I was a joiner in my youth and early adulthood. I was not a good one, able only to offer a half-hearted commitment to any opportunity I found to convince myself…and half-heartedly again, that I belonged, that I fit in. This intense, and often desperate attempt never sufficed. I now realize that the more one must “try” to fit in the more likely it is that the efforts themselves will be off-putting to others. If you feel that you do fit in, it is likely that you will do so, and that you will be so comfortable in this “chez nous” of yours that you will rarely, if ever, worry about “fitting in.”
But I’ve almost totally given up in this futile quest of fitting in and am finding peace as a result. To borrow a term from Anna Burns’ Booker-Prize winning novel from last year, “The Milkman,” I am from beyond the pale and thus, in her terms, a “beyond the paler.” And I’m happy that this full awareness did not dawn on me until the 7th decade of my life as now I have the maturity to not be intoxicated with the intrinsic alienation of this lot in life. I know whole-heartedly and appreciatively that those “within the pale” are the backbone of this “reality” we live within. Arrogance is a readily available to all of us, certainly those that lie beyond this pale and harbor some deep-seated wish that we didn’t. Arrogance just belies a failure to appreciate that the only thing that any of us have, beyond or within the pale, is “being here.”; this is relevant to the imperative of Ram Dass decades ago, “Be here now.” We are present in this mysterious maelstrom that we know as reality and it is important that we realize that this is true for all of us. We have only “being here now” so briefly, and that is the commonality that we all share. Regardless of how much we vehemently disagree or even loathe anyone in our life, they share with us this humble quality of being simply an entity that is nothing more than a “being” like the rest of us. It is in this simple, but Infinite Presence that we can find the unity which can point us in the direction of living together in harmony. Here in this Sacred Space we stand naked together, unadorned by all of the pretenses, dogmas, adornments, accomplishments, and chicaneries that have given us the illusion of our separateness.

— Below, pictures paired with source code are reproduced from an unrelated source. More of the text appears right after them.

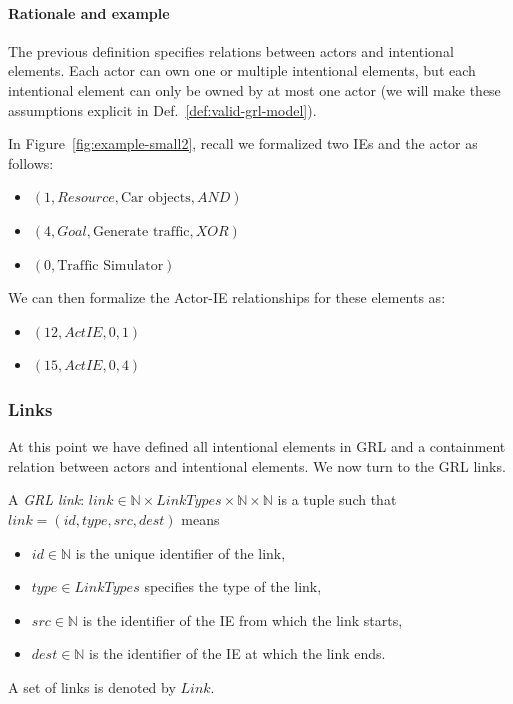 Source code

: \paragraph{Rationale and example} The previous definition specifies relations between actors and intentional elements. Each actor can own one or multiple intentional elements, but each intentional element can only be owned by at most one actor (we will make these assumptions explicit in Def.~\ref{def:valid-grl-model}).

In Figure~\ref{fig:example-small2}, recall we formalized two IEs and the actor as follows:
\begin{itemize}
\item $(1, Resource, \text{Car objects}, AND)$
\item $(4, Goal, \text{Generate traffic}, XOR)$
\item $(0, \text{Traffic Simulator})$
\end{itemize}

We can then formalize the Actor-IE relationships for these elements as:
\begin{itemize}
\item $(12, ActIE, 0, 1)$
\item $(15, ActIE, 0, 4)$
\end{itemize}

\subsubsection{Links}

At this point we have defined all intentional elements in GRL and a containment relation between actors and intentional elements. We now turn to the GRL links.

\begin{definition}
\label{def:link}
A \emph{GRL link}: $link\in \mathbb{N}\times LinkTypes\times \mathbb{N}\times\mathbb{N}$ is a tuple such that $link = (id,type,src,dest)$ means
\begin{itemize}
\item $id\in \mathbb{N}$ is the unique identifier of the link,
\item $type\in LinkTypes$ specifies the type of the link, 
\item $src\in \mathbb{N}$ is the identifier of the IE from which the link starts,
\item $dest\in \mathbb{N}$ is the identifier of the IE at which the link ends.
\end{itemize}

A set of links is denoted by $Link$.
\end{definition}

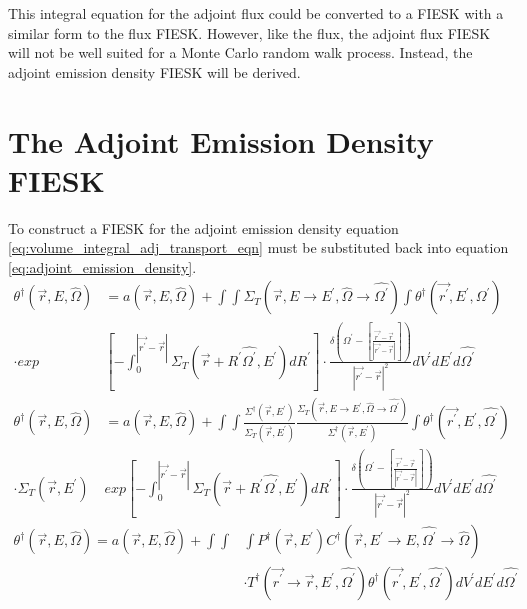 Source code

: This integral equation for the adjoint flux could be converted to a FIESK with
a similar form to the flux FIESK. However, like the flux, the adjoint flux
FIESK will not be well suited for a Monte Carlo random walk process. Instead,
the adjoint emission density FIESK will be derived.

\section{The Adjoint Emission Density FIESK}
To construct a FIESK for the adjoint emission density equation 
\ref{eq:volume_integral_adj_transport_eqn} must be substituted back into 
equation \ref{eq:adjoint_emission_density}. 
\begin{align}
  \theta^{\dagger}(\vec{r},E,\hat{\Omega}) & = a(\vec{r},E,\hat{\Omega}) +
  \int\int \Sigma_T(\vec{r},E \to E^{'},\hat{\Omega} \to \hat{\Omega^{'}})
  \int \theta^{\dagger}(\vec{r^{'}},E^{'},\hat{\Omega^{'}}) \nonumber \\
  \cdot exp&\left[-\int_0^{|\vec{r^{'}} - \vec{r}|} 
    \Sigma_T(\vec{r}+R^{'}\hat{\Omega^{'}},E^{'})dR^{'} \right]
  \cdot \frac{\delta \left(\Omega^{'} - \left[\frac{\vec{r^{'}} - \vec{r}}
      {|\vec{r^{'}} - \vec{r}|}\right]\right)}
        {|\vec{r^{'}} - \vec{r}|^2} dV^{'} dE^{'} d\hat{\Omega^{'}} \nonumber \\
        \theta^{\dagger}(\vec{r},E,\hat{\Omega}) & = a(\vec{r},E,\hat{\Omega}) +
        \int\int \frac{\Sigma^{\dagger}(\vec{r},E^{'})}{\Sigma_T(\vec{r},E^{'})}
        \frac{\Sigma_T(\vec{r},E \to E^{'},\hat{\Omega} \to \hat{\Omega^{'}})}
             {\Sigma^{\dagger}(\vec{r},E^{'})}
  \int \theta^{\dagger}(\vec{r^{'}},E^{'},\hat{\Omega^{'}}) \nonumber \\
  \cdot \Sigma_T(\vec{r},E^{'}) &exp\left[-\int_0^{|\vec{r^{'}} - \vec{r}|} 
    \Sigma_T(\vec{r}+R^{'}\hat{\Omega^{'}},E^{'})dR^{'} \right]
  \cdot \frac{\delta \left(\Omega^{'} - \left[\frac{\vec{r^{'}} - \vec{r}}
      {|\vec{r^{'}} - \vec{r}|}\right]\right)}
        {|\vec{r^{'}} - \vec{r}|^2} dV^{'} dE^{'} d\hat{\Omega^{'}} \nonumber
\end{align}
\begin{equation}
  \begin{split}
    \theta^{\dagger}(\vec{r},E,\hat{\Omega}) = a(\vec{r},E,\hat{\Omega}) + 
    \int\int&\int P^{\dagger}(\vec{r},E^{'})
    C^{\dagger}(\vec{r},E^{'} \to E,\hat{\Omega^{'}} \to \hat{\Omega}) \\
    & \cdot T^{\dagger}(\vec{r^{'}} \to \vec{r},E^{'},\hat{\Omega^{'}})
    \theta^{\dagger}(\vec{r^{'}},E^{'},\hat{\Omega^{'}})
    dV^{'} dE^{'} d\hat{\Omega^{'}}
  \end{split}
  \label{eq:adj_emission_dens_int_eqn}
\end{equation}

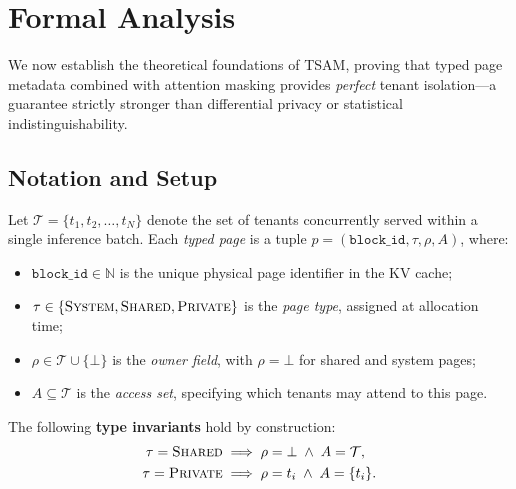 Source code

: 
\section{Formal Analysis}
\label{sec:formal}

We now establish the theoretical foundations of TSAM, proving that typed page metadata
combined with attention masking provides \emph{perfect} tenant isolation---a guarantee
strictly stronger than differential privacy or statistical indistinguishability.

\subsection{Notation and Setup}
\label{sec:formal:notation}

Let $\mathcal{T} = \{t_1, t_2, \ldots, t_N\}$ denote the set of tenants concurrently
served within a single inference batch. Each \emph{typed page} is a tuple
$p = (\texttt{block\_id}, \tau, \rho, A)$, where:
\begin{itemize}[leftmargin=1.5em,itemsep=2pt]
    \item $\texttt{block\_id} \in \mathbb{N}$ is the unique physical page identifier in
          the KV cache;
    \item $\tau \in \{\textsc{System}, \textsc{Shared}, \textsc{Private}\}$ is the
          \emph{page type}, assigned at allocation time;
    \item $\rho \in \mathcal{T} \cup \{\bot\}$ is the \emph{owner field}, with
          $\rho = \bot$ for shared and system pages;
    \item $A \subseteq \mathcal{T}$ is the \emph{access set}, specifying which tenants
          may attend to this page.
\end{itemize}

\noindent
The following \textbf{type invariants} hold by construction:
\begin{align}
    \tau = \textsc{Shared}  &\implies \rho = \bot \;\wedge\; A = \mathcal{T}, \label{eq:inv-shared}\\
    \tau = \textsc{Private} &\implies \rho = t_i \;\wedge\; A = \{t_i\}. \label{eq:inv-private}
\end{align}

Here I share a quote from a writer I discovered last year, Toko-Pa Turner which sums up these thoughts so beautifully:
Our longing for community and purpose is so powerful that it can drive us to join groups, relationships, or systems of belief that, to our diminished or divided self, give the false impression of belonging. But places of false belonging grant us conditional membership, requiring us to cut parts of ourselves off in order to fit in. While false belonging can be useful and instructive for a time, the soul becomes restless when it reaches a glass ceiling, a restriction that prevents us from advancing. We may shrink back from this limitation for a time, but as we grow into our truth, the invisible boundary closes in on us and our devotion to the group mind weakens. Your rebellion is a sign of health. It is the way of nature to shatter and reconstitute. Anything or anyone who denies your impulse to grow must either be revolutionized or relinquished.